CNBC reported in 2017 that only 54.8 percent of students complete a college degree in six years.
Over the past decade, it has become clear many students are starting programs with lack of direction. Regardless of whether a student completes his or her program, after a student fails to continue enrollment in a postsecondary program, the student-loan bills start showing up.
Lack of direction and debt – that is what many of our young people are facing because we have lived through a generation that has declared, "The only way to be successful as an adult is to go to college."
How do we prepare students to make good choices that lead to being a successful adult? How do we teach them to follow their passions?
Many students will enroll blindly in a postsecondary program because they believe that is the path for everyone. For years, students and parents have come to believe a bachelor's degree is the new high school diploma.
Many of us have thought that the college experience is one that every student should have. With the rising cost of tuition and room and board, it forces us to step back and question if this is a truth.
With the increasing skills gap related to high-demand career fields, such as construction and manufacturing, we have to ask, "Is a four-year degree the only way or is it one of the ways?" Employers are sharing that the philosophy of college for all is highly problematic for the economy.
At Tolles, we speak daily with local business and industry partners that tell us they do not have enough skilled workers to keep up with the needs of our economy.
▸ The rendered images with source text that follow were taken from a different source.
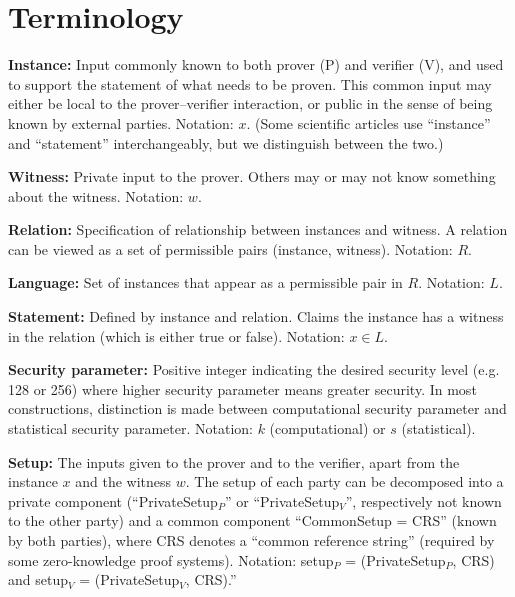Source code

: \section{Terminology}
\label{security:terminology}


{\bfseries \hypertarget{def:instance}{Instance}:} 
	Input commonly known to both prover (P) and verifier (V), and used to support the statement of what needs to be proven.
	This common input may either be local to the prover--verifier interaction,
or public in the sense of being known by external parties. Notation: $x$.
	(Some scientific articles use ``instance'' and ``statement'' interchangeably, but we 
distinguish between the two.)
\loosen
 
{\bfseries  \hypertarget{def:witness}{Witness}:} 
Private input to the prover. Others may or may not know something about the witness. 
Notation: $w$.
 
{\bfseries \hypertarget{def:relation}{Relation}:} 
	Specification of relationship between instances and witness.
	A relation can be viewed as a set of permissible pairs (instance, witness). 
Notation: $R$.
 
{\bfseries \hypertarget{def:language}{Language}:} 
Set of instances that appear as a permissible pair in $R$. 
Notation: $L$.
 
{\bfseries \hypertarget{def:statement}{Statement}:} 
Defined by instance and relation. Claims the instance has a witness in the relation (which is either true or false). 
Notation: $x \in L$.

{\bfseries Security parameter:} 
Positive integer indicating the desired security level (e.g. 128 or 256) where higher security parameter means greater security.
In most constructions, distinction is made between computational security parameter and statistical security parameter. 
Notation: $k$ (computational) or $s$ (statistical).
 


{\bfseries Setup:} The inputs given to the prover and to the verifier, apart from the instance $x$ and the witness $w$. 
	The setup of each party can be decomposed into a private component (``PrivateSetup$_P$'' or ``PrivateSetup$_V$'', respectively not known to the other party) 
	and a common component ``CommonSetup = CRS'' (known by both parties), where CRS denotes a ``common reference string'' (required by some zero-knowledge proof systems). 
	Notation: setup$_P$ = (PrivateSetup$_P$, CRS) and setup$_V$ = (PrivateSetup$_V$, CRS).''
	\loosen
Unfortunately, if we do not fill these positions, many companies face the severe consequence of shutting down or moving the business to a place in which they can fill their openings.
At this point, you might think these positions have low pay.
Why wouldn't individuals be flocking to high-paying, stable jobs? The answer to this dilemma is both lack of skill training and misconceptions about the career fields.
And this is where Tolles takes center stage. Career technical education provides a viable pathway for students toward good-paying careers.
An increasing number of students already are taking advantage of that opening, but we also must change attitudes about career technical education and many skilled trade professions.
For students questioning if a traditional college is right for them, career technical education offers a foundation for a variety of occupations that do not require years of college and the debt that comes with it.
For students who are interested in pursuing a career that requires a traditional college education, career technical programs can pave the way for earning college credits as a high school student and being hired in positions that offer tuition reimbursement.
This is where everyone can agree. Let's help match student interests and aptitudes with employment and the ability to earn a living wage.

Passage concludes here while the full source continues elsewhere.